Малькольм Лаури - У подножия вулкана
Время от времени на фургончике открывался клапан, труба изрыгала пар, полированный свисток издавал пронзительную трель. Похоже было, что этому рослому бородачу вовсе не хочется торговать орехами. Просто он не устоял перед соблазном показать людям свой замечательный паровозик; вот глядите, это мое достояние, моя отрада, моя надежда и, быть может, даже (он был совсем непрочь, чтобы так подумали) мое изобретение! И все были в восторге от него.
Он вывез фургончик, который напоследок весь изошел паром и залился победной трелью, прочь с арены в ту секунду, когда по другую сторону, из ворот, выскочил бык. Этот бык тоже рад был повеселиться — надо полагать. Роr que no?[178] Он ведь знал, что его не убьют, что это только игра и нужно принять участие в общей забаве. Но свое веселье бык покамест сдерживал; бурно ворвавшись на арену, он сбавил прыть и пошел кругами, медленно, задумчиво, хотя и поднимая при этом целые тучи пыли.

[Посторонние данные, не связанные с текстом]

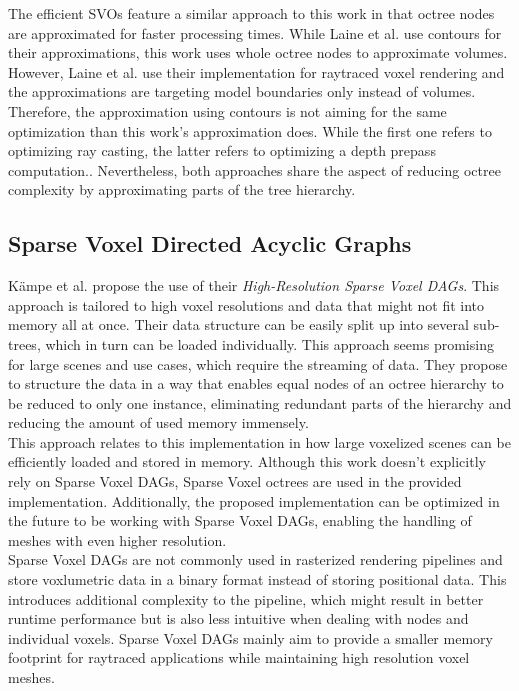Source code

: \noindent
The efficient \ac{SVO}s feature a similar approach to this work in that octree nodes are approximated for faster 
processing times. While Laine et al. use contours for their approximations, this work uses whole octree nodes 
to approximate volumes. \\

\noindent
However, Laine et al. use their implementation for raytraced voxel rendering and the approximations are targeting 
model boundaries only instead of volumes. Therefore, the approximation using contours is not aiming for the same 
optimization than this work's approximation does. While the first one refers to optimizing ray casting, the latter 
refers to optimizing a depth prepass computation.. Nevertheless, both approaches share the aspect of reducing 
octree complexity by approximating parts of the tree hierarchy.


\subsection*{Sparse Voxel Directed Acyclic Graphs}

Kämpe et al. \cite{Kampe2013} propose the use of their \emph{High-Resolution Sparse Voxel \ac{DAG}s}. This approach 
is tailored to high voxel resolutions and data that might not fit into memory all at once. Their data structure can 
be easily split up into several sub-trees, which in turn can be loaded individually. This approach seems promising 
for large scenes and use cases, which require the streaming of data. They propose to structure the data in a way that 
enables equal nodes of an octree hierarchy to be reduced to only one instance, eliminating redundant parts of the 
hierarchy and reducing the amount of used memory immensely. \\

\noindent
This approach relates to this implementation in how large voxelized scenes can be efficiently loaded and stored in 
memory. Although this work doesn't explicitly rely on Sparse Voxel \ac{DAG}s, Sparse Voxel octrees are used in the 
provided implementation. Additionally, the proposed implementation can be optimized in the future to be working 
with Sparse Voxel \ac{DAG}s, enabling the handling of meshes with even higher resolution. \\

\noindent
Sparse Voxel \ac{DAG}s are not commonly used in rasterized rendering pipelines and store voxlumetric data in a binary 
format instead of storing positional data. This introduces additional complexity to the pipeline, which might result in 
better runtime performance but is also less intuitive when dealing with nodes and individual voxels. Sparse Voxel 
\ac{DAG}s mainly aim to provide a smaller memory footprint for raytraced applications while maintaining high resolution 
voxel meshes. \\

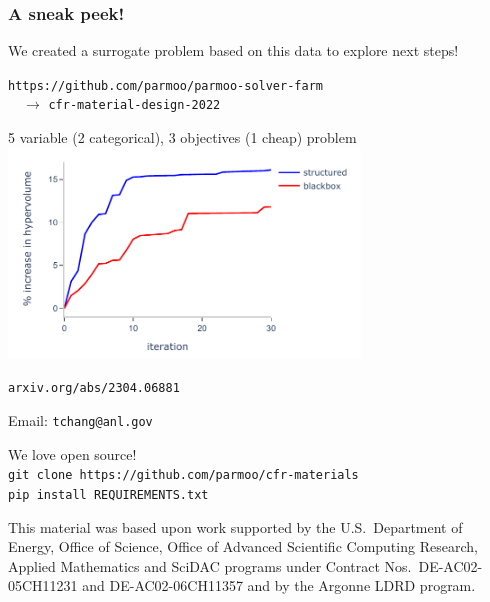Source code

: \documentclass[aspectratio=169]{beamer}
\begin{document}
\begin{frame}
\frametitle{A sneak peek!}

  We created a surrogate problem based on this data to explore next steps!

  \medskip

  {\tt https://github.com/parmoo/parmoo-solver-farm}\\
  $\quad\rightarrow$ {\tt cfr-material-design-2022}\\

  \medskip

  \begin{center}
  5 variable (2 categorical), 3 objectives (1 cheap) problem\\
  \includegraphics[width=0.7\textwidth]{../../img/probs/cfr-new-hypervol.pdf}
  \end{center}

  \medskip

  {\tt arxiv.org/abs/2304.06881}
  
\end{frame}

\begin{frame}[plain]

  \begin{center}
  Email: {\tt tchang@anl.gov}\\

  \bigskip

  {\color{red} We love open source!}\\

  {\tt git clone https://github.com/parmoo/cfr-materials\\
  pip install REQUIREMENTS.txt}

  \bigskip

  {\small

    This material was based upon work supported by the U.S.\ Department of
    Energy, Office of Science, Office of Advanced Scientific Computing
    Research, Applied Mathematics and SciDAC programs under Contract Nos.\
    DE-AC02-05CH11231 and DE-AC02-06CH11357 
    and by the Argonne LDRD program.     

  }
  \end{center}
\end{frame}
\end{document}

Он, как и все, готов был с азартом отдаться игре, пускай даже ему от этого не поздоровится, но прежде люди должны признать, что он не роняет своего достоинства.
Однако зрители, сидевшие на грубом барьере с краю арены, при его приближении едва давали себе труд приподнять ноги, а те, которые лежали на животах, удобно высовываясь за нижнюю перекладину, как бы служившую им изголовьем, и вовсе не желали пошевельнуться.
В то же время какие-то темпераментные пьянчуги вылезали на арену и норовили раньше времени вскочить быку на спину. Это было нарушением правил: полагалось изловить быка особым способом, в честной борьбе, и потому их вывели с арены, а они шли, упираясь, ковыляли на нетвердых ногах, но сияли неиссякаемой радостью...
Зрители, в большинстве своем встретившие быка гораздо оживленнее, чем продавца орехов, разразились нетерпеливыми криками. Еще какие-то люди с легкостью вскакивали на барьер и стояли там, артистически удерживая равновесие. Мускулистые торговцы бесстрашно, одной рукой, поднимали в воздух тяжелые лотки с разноцветными фруктами. Мальчишка взобрался на развилину высокого дерева, прикрыл ладонью глаза и устремил взгляд за леса, к вулканам. Он высматривал самолет, но глядел не в ту сторону; словно в подтверждение этого самолет прожужжал негромко, крошечная черточка среди бездонной синевы. Но потом, далеко сзади, раздался запоздалый грохот, трескучий электрический разряд.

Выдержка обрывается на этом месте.